Lin Manuel Miranda perceived the recklessness at the root of Hamilton’s personality and gave it expression. He wrote that it took him the better part of a year to write the following, which he aptly described it as the Rosetta Stone of Hamilton’s brain, the key to his very being.
“I imagine death so much that it feels more like a memory
When’s it gonna get me?
In my sleep? Seven feet ahead of me?
If I see it comin’ do I run or let it be?
Is it like a beat without a melody?
See, I never thought I’d live past twenty
Where I come from some get half as many.
Ask anybody why we livin’ fast and we
Laugh, reach for a flask,
We have to make this moment last, that’s plenty.”
It is not difficult to learn of Hamilton’s achievements: read Chernow’s biographies of Hamilton and Washington; or to discover his mind, one need only read the 51 “Federalist Papers” that he wrote, the reports he wrote to Congress while Secretary of the Treasury, and, as background, Adam Smith’s “Wealth of Nations” and David Hume’s Political Essays, principal works that Hamilton read and digested. Like his compatriots, Hamilton was a child of the Enlightenment, and in particular the Scottish Enlightenment.
The chief argument that he makes in the “Federalist” is that ununited, the states would exist in constant state of war, or the threat of it. The argument was taken from Hobbes. He conjectured that the states would unite in Confederations, north, south, and middle, and war between these rival confederations would be inevitable — it’s as though he foresaw the Civil War. What is more it was necessary that a great commercial empire, which is what he hoped the United States would become, must be territorially great. It has been said that Hamilton was the creator of American Capitalism, to which we must add the refrain, “for good or for ill.”
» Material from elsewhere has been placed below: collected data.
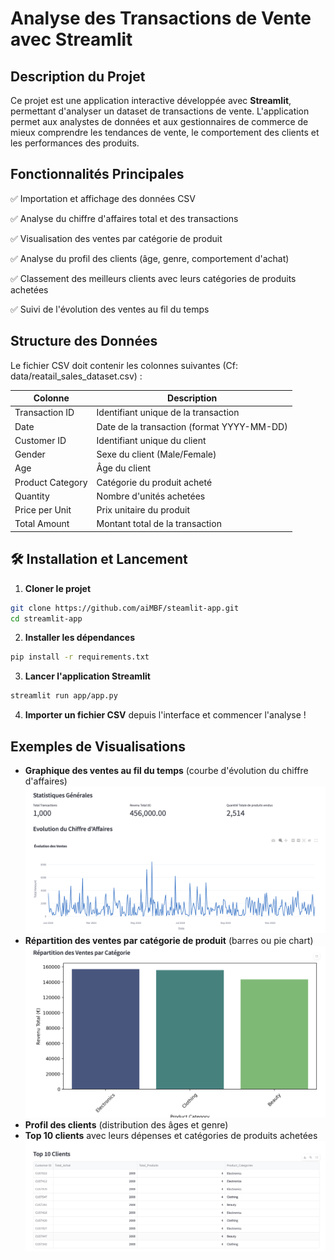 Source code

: # Analyse des Transactions de Vente avec Streamlit

## Description du Projet
Ce projet est une application interactive développée avec **Streamlit**, permettant d'analyser un dataset de transactions de vente. L'application permet aux analystes de données et aux gestionnaires de commerce de mieux comprendre les tendances de vente, le comportement des clients et les performances des produits.

## Fonctionnalités Principales
✅ Importation et affichage des données CSV

✅ Analyse du chiffre d'affaires total et des transactions

✅ Visualisation des ventes par catégorie de produit

✅ Analyse du profil des clients (âge, genre, comportement d'achat)

✅ Classement des meilleurs clients avec leurs catégories de produits achetées

✅ Suivi de l'évolution des ventes au fil du temps

## Structure des Données
Le fichier CSV doit contenir les colonnes suivantes (Cf: data/reatail_sales_dataset.csv) :

| Colonne           | Description |
|------------------|-------------|
| Transaction ID   | Identifiant unique de la transaction |
| Date            | Date de la transaction (format YYYY-MM-DD) |
| Customer ID     | Identifiant unique du client |
| Gender          | Sexe du client (Male/Female) |
| Age             | Âge du client |
| Product Category| Catégorie du produit acheté |
| Quantity        | Nombre d'unités achetées |
| Price per Unit  | Prix unitaire du produit |
| Total Amount    | Montant total de la transaction |

## 🛠️ Installation et Lancement
1. **Cloner le projet**
```bash
git clone https://github.com/aiMBF/steamlit-app.git
cd streamlit-app
```

2. **Installer les dépendances**
```bash
pip install -r requirements.txt
```

3. **Lancer l'application Streamlit**
```bash
streamlit run app/app.py
```

4. **Importer un fichier CSV** depuis l'interface et commencer l'analyse !

## Exemples de Visualisations
- **Graphique des ventes au fil du temps** (courbe d'évolution du chiffre d'affaires) 
![ Graphique des Ventes](screenshots/statistiques.png)
- **Répartition des ventes par catégorie de produit** (barres ou pie chart)
![ Repartition des ventes](screenshots/repartition_vente_categorie.png)
- **Profil des clients** (distribution des âges et genre)
- **Top 10 clients** avec leurs dépenses et catégories de produits achetées
![ Top 10 clients](screenshots/top_10_clients.png)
The presidential election of 1800 was indecisive. Thomas Jefferson and Aaron Burr were in a virtual tie, and it fell to Congress to declare the winner. Although Hamilton and Jefferson had different outlooks — Hamilton a commercial capitalist, and Jefferson a rural agrarian, and although they were bitter political enemies — Hamilton supported Jefferson and lobbied Congress in his favor. He wrote letters charging that Burr was morally unfit to hold public office, and he alluded to despicable acts. Burr demanded satisfaction: retraction, or a duel of honor. Hamilton would not retract. On July 11, 1804, they met on a field in Weehawken, N.J. The rest is history.
Postscript: Hamilton, who was born out of wedlock, gained wealth and social standing by his marriage to Elizabeth Schuyler (1757–1854), a.k.a. Eliza or Betsey. They were devoted to each other, in spite of his infidelity, extravagance and recklessness. In 1801, Philip Hamilton, their eldest son was killed in a duel; it caused their eldest daughter, Angelica, to suffer a mental breakdown, from which she never fully recovered. Eliza bore these tragedies in her heart for half a century.